◆ **WHAT YOU NEED TO DO**
Scan the records below. List lines holding "documentclass".
START GIVEN DATA
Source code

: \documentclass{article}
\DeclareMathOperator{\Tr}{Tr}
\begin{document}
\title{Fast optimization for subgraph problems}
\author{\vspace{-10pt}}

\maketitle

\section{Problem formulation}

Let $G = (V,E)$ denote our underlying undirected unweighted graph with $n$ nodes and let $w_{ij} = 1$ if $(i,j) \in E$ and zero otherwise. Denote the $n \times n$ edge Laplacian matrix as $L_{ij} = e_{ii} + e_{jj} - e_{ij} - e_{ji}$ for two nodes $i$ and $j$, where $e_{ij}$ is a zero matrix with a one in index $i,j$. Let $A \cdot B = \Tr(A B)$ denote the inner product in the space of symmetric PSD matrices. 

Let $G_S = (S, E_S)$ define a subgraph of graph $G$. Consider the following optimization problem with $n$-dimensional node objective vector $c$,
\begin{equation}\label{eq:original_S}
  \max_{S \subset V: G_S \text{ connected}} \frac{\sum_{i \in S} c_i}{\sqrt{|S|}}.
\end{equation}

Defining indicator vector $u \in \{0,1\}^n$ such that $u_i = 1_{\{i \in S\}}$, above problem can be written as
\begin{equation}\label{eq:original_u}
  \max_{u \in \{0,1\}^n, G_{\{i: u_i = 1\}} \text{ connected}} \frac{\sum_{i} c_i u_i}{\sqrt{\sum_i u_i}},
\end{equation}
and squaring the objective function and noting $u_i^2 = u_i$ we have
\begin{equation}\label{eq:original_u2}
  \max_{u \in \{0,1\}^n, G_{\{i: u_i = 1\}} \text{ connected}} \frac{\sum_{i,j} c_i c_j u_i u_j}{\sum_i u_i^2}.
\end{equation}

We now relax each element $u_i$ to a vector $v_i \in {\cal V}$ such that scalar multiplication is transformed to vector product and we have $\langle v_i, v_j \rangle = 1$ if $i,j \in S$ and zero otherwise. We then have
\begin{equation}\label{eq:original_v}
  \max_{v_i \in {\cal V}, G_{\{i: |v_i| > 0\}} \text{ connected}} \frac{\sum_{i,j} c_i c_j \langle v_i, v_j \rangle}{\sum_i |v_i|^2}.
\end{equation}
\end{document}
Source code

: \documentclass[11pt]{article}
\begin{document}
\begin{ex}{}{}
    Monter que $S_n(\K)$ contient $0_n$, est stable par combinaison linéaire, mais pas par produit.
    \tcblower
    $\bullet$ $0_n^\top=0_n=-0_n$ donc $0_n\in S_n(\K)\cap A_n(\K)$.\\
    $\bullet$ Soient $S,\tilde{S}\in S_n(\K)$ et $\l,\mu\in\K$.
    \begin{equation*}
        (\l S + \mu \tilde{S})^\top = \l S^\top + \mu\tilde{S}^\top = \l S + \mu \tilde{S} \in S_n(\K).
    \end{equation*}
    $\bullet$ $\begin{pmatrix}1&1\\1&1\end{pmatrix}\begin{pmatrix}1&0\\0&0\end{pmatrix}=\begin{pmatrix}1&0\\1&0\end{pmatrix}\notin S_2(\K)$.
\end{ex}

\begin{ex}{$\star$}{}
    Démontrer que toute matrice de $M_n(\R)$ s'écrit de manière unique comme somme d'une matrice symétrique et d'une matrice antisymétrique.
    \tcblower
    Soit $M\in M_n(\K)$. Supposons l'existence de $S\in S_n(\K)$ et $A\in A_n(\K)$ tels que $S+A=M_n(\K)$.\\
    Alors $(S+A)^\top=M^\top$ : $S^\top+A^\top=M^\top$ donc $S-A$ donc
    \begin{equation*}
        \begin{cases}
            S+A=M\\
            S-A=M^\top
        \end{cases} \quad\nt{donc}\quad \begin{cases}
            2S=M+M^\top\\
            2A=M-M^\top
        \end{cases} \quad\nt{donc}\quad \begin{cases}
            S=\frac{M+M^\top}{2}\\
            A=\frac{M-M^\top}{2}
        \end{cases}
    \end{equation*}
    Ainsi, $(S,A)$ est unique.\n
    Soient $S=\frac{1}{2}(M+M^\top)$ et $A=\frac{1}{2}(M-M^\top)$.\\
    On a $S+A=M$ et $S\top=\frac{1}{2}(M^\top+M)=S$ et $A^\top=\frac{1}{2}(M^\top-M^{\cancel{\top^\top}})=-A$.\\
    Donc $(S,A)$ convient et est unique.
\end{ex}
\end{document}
END GIVEN DATA
◆ **ANSWER TO THE PROBLEM**
: \documentclass{article}
: \documentclass[11pt]{article}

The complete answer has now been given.